Transient peaks of the cytoplasmic pH are essential elements in a number of signal cascades that activate environmental responses or developmental processes in plant cells but little is known about the mechanisms of their generation. In many plant cells, elicitation of the hypersensitive response is preceded by a perturbation of the ionic balance at the plasma membrane including the inhibition of the proton pump and the influx of H+ from the apoplast. A basically different mechanism of cytoplasmic acidification that is fed by vacuolar protons has been discovered in cell suspensions of the California Poppy (Eschscholzia californica).

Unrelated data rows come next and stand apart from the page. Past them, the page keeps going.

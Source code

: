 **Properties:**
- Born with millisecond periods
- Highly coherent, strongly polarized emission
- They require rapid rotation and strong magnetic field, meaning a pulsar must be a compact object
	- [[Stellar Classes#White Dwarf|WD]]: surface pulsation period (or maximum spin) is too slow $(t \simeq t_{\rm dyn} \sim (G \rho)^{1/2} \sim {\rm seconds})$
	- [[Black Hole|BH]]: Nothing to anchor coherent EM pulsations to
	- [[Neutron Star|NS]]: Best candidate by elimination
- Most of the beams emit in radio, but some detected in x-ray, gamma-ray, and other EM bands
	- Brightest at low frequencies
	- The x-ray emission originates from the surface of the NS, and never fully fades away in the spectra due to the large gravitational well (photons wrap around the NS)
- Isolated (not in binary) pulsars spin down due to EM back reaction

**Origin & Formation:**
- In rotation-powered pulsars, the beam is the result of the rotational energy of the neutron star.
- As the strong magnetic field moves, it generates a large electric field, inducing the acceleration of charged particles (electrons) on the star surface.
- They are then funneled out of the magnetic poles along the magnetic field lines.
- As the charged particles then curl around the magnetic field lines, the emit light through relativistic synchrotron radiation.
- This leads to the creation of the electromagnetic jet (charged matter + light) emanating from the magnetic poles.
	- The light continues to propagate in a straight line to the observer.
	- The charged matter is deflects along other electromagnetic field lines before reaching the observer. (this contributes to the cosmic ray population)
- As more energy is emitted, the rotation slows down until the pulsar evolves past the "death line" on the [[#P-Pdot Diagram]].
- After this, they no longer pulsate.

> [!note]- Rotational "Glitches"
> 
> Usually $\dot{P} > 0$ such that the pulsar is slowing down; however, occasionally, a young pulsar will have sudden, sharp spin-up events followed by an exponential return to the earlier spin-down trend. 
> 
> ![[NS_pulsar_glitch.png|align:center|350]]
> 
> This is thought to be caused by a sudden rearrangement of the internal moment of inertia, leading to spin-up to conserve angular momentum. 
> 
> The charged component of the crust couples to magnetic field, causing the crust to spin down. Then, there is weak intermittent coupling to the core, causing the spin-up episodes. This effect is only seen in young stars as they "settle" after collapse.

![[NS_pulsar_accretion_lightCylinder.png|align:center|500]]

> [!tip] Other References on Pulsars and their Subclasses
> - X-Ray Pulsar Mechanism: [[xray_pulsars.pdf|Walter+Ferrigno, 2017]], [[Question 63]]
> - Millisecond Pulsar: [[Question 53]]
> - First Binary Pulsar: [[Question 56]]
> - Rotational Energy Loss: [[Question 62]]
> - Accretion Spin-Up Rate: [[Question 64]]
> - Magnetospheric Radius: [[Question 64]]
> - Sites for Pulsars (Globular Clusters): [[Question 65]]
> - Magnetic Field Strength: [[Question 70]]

These cells react to a yeast glycoprotein elicitor with the overproduction of benzophenanthridine alkaloids. Low elicitor concentrations trigger the biosynthesis of these phytoalexins without invoking elements of the hypersensitive response. Accumulated data support the existence of a signal path that includes the following steps: 1. Elicitor-activation of a Gα protein at the plasma membrane, shown by the binding of GTPγS to the isolated membrane and identification of Gα at the protein and gene level. 2. G-protein mediated activation of phospholipase A2 at the same membrane, giving rise to an intracellular peak of lysophosphatidylcholine (LPC). 3. LPC activates amiloride-sensitive H+/Na+ antiporters at the tonoplast. This leads to an efflux of vacuolar protons and transient acidification of the cytoplasm. 4. The efflux of vacuolar protons is both a sufficient and necessary intermediary signal that induces enzymes of alkaloid biosynthesis. This has been demonstrated by artificial acidification of the cytoplasm that triggers alkaloid biosynthesis and by the depletion of the vacuolar proton pool that prevents the elicitor-triggered alkaloid response. Links between the above events that connect them within a distinct signal path are substantiated by the phenotypes of transformed cell lines that either display lowered Gα levels due to antisense transformation or express Gα-binding antibodies in the cytoplasm. All of these cell lines lack the elicitor-activation of PLA2 and of vacuolar proton fluxes and show an impaired phytoalexin response to low elicitor concentrations. High elicitor concentrations trigger alkaloid biosynthesis via an increase of jasmonate at a pH-independent signal path.